I have to admit I was hesitant to visit Sayulita. It seems every week I see someone posing with brightly colored pom poms or some other prop that screams I’m in Sayulita. But on a recent trip to Puerta Vallarta, the proximity to Sayulita made going there a no brainer. What I found was a total surprise and I really enjoyed myself more than I thought I would. Usually tending to stay away from trendy, I found Sayulita to be a real Mexican beach town tempered with surfers, artists and yes gringos, but cool ones.
Sayulita is the kind of place where you dance till three in the morning on a random Wednesday night with people you’ve never met before. Sayulita is the kind of place where they allow dogs into the bars. Sayulita is the kind of place where you smell marijuana all day long. Sayulita is also the kind of place that mourns the people who just died in the bus crash down the road. Welcome to the Sayulita I saw. I’m so glad I took a chance and went. It was a great experience!
The closest airport to Sayulita is Puerto Vallarta (PVR). Sayulita is only 40 km or 25 miles from Puerto Vallarta so it’s easily accessible by car, bus or Uber. You can use the Rome2Rio app for the bus schedule. The bus station in PV is very close to the airpoort. You can go also in a Uber. I made arrangements with one Uber driver to take me and pick me up. In traffic it takes about an hour from Puerto Vallarta and should cost $500 to $600 MXN. Roughly $25 to $30 USD one way. You might be able to go in a taxi but it would cost a lot more than Uber. Once there you can walk, ride an ATV or golf cart. Rental agencies are all over the place.

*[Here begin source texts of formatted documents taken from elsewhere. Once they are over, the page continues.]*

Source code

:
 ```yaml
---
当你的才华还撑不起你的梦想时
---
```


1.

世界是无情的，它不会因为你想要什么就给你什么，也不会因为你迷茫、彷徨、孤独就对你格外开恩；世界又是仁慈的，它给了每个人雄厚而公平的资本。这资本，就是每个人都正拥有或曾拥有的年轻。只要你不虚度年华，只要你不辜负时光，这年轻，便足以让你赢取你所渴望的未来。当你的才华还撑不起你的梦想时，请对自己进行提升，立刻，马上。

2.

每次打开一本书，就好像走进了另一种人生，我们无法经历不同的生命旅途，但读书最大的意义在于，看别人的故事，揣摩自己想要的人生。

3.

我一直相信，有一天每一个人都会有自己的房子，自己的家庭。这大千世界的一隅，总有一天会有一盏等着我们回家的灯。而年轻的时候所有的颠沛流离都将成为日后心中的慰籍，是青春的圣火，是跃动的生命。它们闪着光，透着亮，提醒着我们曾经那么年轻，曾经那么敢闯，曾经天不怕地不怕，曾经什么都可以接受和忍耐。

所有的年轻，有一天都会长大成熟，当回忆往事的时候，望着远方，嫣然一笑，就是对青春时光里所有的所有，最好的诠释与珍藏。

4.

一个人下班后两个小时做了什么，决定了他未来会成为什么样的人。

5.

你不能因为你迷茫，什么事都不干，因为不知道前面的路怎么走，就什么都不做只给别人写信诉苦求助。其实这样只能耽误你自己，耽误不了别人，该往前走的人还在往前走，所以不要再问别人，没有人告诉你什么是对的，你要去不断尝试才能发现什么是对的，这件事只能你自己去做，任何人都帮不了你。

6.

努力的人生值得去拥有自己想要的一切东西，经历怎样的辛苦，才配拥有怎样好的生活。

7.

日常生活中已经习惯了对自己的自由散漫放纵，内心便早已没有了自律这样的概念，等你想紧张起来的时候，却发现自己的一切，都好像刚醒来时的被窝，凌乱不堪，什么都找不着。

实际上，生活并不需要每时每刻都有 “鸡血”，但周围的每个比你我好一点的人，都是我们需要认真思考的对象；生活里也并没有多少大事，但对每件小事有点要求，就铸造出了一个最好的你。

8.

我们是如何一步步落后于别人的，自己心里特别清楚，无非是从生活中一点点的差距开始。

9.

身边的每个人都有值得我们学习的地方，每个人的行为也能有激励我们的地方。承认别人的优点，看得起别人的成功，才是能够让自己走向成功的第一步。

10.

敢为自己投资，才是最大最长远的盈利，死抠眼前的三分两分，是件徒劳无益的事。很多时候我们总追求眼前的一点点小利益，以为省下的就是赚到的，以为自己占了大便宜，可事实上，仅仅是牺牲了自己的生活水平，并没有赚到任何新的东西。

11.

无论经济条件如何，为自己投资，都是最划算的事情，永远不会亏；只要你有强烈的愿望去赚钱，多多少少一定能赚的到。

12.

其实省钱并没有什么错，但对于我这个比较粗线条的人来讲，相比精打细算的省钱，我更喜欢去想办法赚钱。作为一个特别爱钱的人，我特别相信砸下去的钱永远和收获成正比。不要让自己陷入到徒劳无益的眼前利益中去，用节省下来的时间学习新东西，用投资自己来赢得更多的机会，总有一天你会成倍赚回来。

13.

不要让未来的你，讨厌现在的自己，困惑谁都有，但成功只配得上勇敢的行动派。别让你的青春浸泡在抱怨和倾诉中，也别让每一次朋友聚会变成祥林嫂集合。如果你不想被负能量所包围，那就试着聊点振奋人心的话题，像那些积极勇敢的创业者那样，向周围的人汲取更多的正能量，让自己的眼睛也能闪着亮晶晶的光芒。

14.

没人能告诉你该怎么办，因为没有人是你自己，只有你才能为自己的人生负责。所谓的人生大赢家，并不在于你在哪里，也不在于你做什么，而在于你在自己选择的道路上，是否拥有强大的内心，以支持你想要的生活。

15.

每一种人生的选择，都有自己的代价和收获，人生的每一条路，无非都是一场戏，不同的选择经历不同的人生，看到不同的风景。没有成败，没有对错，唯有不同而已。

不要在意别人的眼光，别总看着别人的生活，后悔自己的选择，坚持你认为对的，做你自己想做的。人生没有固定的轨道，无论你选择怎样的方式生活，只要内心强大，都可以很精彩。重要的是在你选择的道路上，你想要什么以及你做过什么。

I walked the whole time.
I stayed at M Boutique Hotel located on the main road into town. It’s about a ten minute walk to town and I felt very safe walking day or night. The hotel has five rooms located over a business. Each floor has a shared kitchen and living area. Because of the layout I would consider this more apartment than hotel but with some features of a hostel, only nicer. I stayed in two different rooms. Number one and number three. Number three had a huge tub. The only bathtub I had the entire time I was in Mexico. There was also a rooftop with a jacuzzi that anyone could use. But warning, there is no elevator. Umbrellas and chairs available were available in the common area for you to carry to use at the beach. If you are going to arrive late, make arrangements since the business downstairs handles check ins. The bus station is nearby as well as an Oxxo (convenience store).

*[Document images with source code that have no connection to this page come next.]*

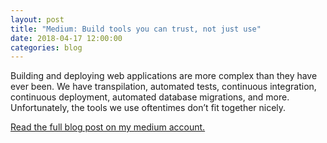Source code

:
 ```yaml
---
layout: post
title: "Medium: Build tools you can trust, not just use"
date: 2018-04-17 12:00:00
categories: blog
---
```


Building and deploying web applications are more complex than they have ever been. We have transpilation, automated tests, continuous integration, continuous deployment, automated database migrations, and more. Unfortunately, the tools we use oftentimes don’t fit together nicely.

[Read the full blog post on my medium account.](https://medium.com/curated-by-versett/build-tools-you-can-trust-not-just-use-c1f0662d1f59)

There are many other lodging options in town. I also talked with a lot of other travelers who used AirBnb and they were very pleased.
I had some of the best seafood of my entire trip in Sayulita. Everything is extremely fresh and tasty.
Breakfast- Café El Expresso has a great coffee and an awesome breakfast sandwich. So good I went twice. They offer free WiFi (huge bonus) and while you can get a table or sit at a bar, there’s also a walk up window for coffee and smoothies. Walking around you will see a lot of fresh fruit stands for juices and smoothies. Don’t miss a chance to taste some of the best fruit you’ve ever had.
Dinner- I recommend Emiliano’s and El Costeno. Both of these were places were excellent for seafood. I spent roughly $150 MXN or $10 USD for a really good dinner of fish, sides and beer.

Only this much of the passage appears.